Cas du tremblement de terre


"Nuit du 24 novembre 1976. J’étais en train de dormir lorsqu’une voix, ressemblant à celle de ma mère, m’appela deux fois par mon prénom. Je me réveillai en sursaut : j’avais l’impression que le plafond allait littéralement s’écrouler sur moi ! Pris de panique, je sautai de mon lit et bondis hors de la pièce. Puis je passai d’une pièce à l’autre, de plus en plus perplexe : tout paraissait normal. Quelqu’un était-il en train de forcer la porte d’entrée ?

Je vivais alors à Brooklyn, l’un des faubourgs de New York, et tout était possible ! Je m’avançai sans bruit vers la porte et en vérifiai les verrous. Mais là non plus, rien d’anormal. Il me fallut un certain temps pour me convaincre moi-même de retourner me coucher. Bien que seul mon nom ait été prononcé, j’étais persuadé d’avoir été averti d’un danger imminent. Jamais je n’avais éprouvé avec autant de certitude la sensation que quelque chose n’allait pas, alors que toutes les apparences me prouvaient le contraire. Après m’être tourné et retourné dans mon lit, je finis quand même par me rendormir.

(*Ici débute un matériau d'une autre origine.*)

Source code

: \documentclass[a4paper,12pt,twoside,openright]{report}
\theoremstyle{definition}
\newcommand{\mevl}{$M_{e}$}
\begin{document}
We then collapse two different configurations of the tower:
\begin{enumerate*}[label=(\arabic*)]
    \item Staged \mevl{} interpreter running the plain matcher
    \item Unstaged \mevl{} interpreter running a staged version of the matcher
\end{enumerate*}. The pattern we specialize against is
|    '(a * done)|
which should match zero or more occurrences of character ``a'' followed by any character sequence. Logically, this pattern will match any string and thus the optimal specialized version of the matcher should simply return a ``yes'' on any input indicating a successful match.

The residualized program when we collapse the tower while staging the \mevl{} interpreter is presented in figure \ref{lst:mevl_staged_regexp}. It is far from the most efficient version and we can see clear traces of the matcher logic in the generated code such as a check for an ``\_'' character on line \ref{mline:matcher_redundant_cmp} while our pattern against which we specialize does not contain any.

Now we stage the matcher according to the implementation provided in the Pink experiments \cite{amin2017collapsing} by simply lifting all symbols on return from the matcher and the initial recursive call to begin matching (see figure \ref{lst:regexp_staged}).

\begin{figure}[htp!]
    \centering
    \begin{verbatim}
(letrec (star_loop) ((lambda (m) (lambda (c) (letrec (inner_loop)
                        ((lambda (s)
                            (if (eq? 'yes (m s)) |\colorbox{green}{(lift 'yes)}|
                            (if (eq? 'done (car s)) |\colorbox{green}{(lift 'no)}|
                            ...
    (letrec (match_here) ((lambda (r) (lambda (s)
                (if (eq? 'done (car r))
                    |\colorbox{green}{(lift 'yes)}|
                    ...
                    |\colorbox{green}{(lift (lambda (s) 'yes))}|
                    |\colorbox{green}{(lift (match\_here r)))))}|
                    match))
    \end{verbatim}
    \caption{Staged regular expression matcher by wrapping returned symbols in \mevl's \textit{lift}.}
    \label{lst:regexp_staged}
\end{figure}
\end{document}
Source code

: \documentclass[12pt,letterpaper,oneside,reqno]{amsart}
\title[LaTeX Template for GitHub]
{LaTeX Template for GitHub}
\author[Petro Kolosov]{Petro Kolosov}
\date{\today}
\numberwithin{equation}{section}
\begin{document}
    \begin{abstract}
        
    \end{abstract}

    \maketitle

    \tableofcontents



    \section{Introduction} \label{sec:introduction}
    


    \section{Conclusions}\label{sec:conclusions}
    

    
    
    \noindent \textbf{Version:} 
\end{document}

Un coup de téléphone matinal me réveilla : une amie me révéla qu’un tremblement de terre venait de secouer Thessalonique, en Grèce - ville où habitait ma famille. L’estomac noué, je passai les heures suivantes à essayer, en vain, de joindre mes parents : les standards téléphoniques étaient débordés. Je ne réussis à leur parler que le lendemain : bien que la secousse ait été forte, il n’y avait pas eu de dégâts majeurs dans la ville. Quelques heures avant mon réveil angoissé, mes parents, pris de panique comme la plupart des habitants, étaient sortis de leur immeuble de peur qu’il ne s’écroulât.

Jamais auparavant, je n’avais vécu une telle expérience. En entendant cet appel, j’avais cru qu’il s’agissait d’un signe prémonitoire envoyé par mon subconscient qui aurait pris l’aspect de la voix de ma mère. Il ne m’était pas venu à l’esprit de faire un rapprochement avec la Grèce, puisque ce n’est qu’à la suite de cette secousse que cette région devint un site d’activité sismique importante."

Commentaire :

La première chose qui frappe dans ce cas est que le percipient a l’impression que la voix de sa mère l’avertit d’un danger qui le menace, lui. Il y a donc une identification à l’émetteur, la mère, comme on le rencontre dans les cas de télé-empathie, dans lesquels les percipients ressentent dans leur état d’esprit et leur corps ce que vit et ressent un parent ou ami à distance. Ces cas sont beaucoup plus rares que ceux dans lesquels le percipient "voit" comme un événement extérieur le drame de l’émetteur, généralement en rêve. Ici, le ressenti empathique prend une forme extrême, kinesthésique : l’information télépathique est transcrite en actes et le percipient reproduit les actions de sa mère quittant en toute hâte la pièce au moment de la secousse sismique. Notons que la secousse s’était passée quelques heures avant le rêve, décalage que l’on trouve souvent dans les réceptions télépathiques : une explication possible est que l’information aurait plus de chances de surgir pendant un état très réceptif comme le rêve, que pendant l’état de veille, dans lequel l’individu est accaparé par de multiples tâches.

Référence :

Cas personnel donné par Mario Varvoglis.

Publié dans :

Varvoglis, Mario (1991) : La rationalité de l’irrationnel. Paris : InterEditions.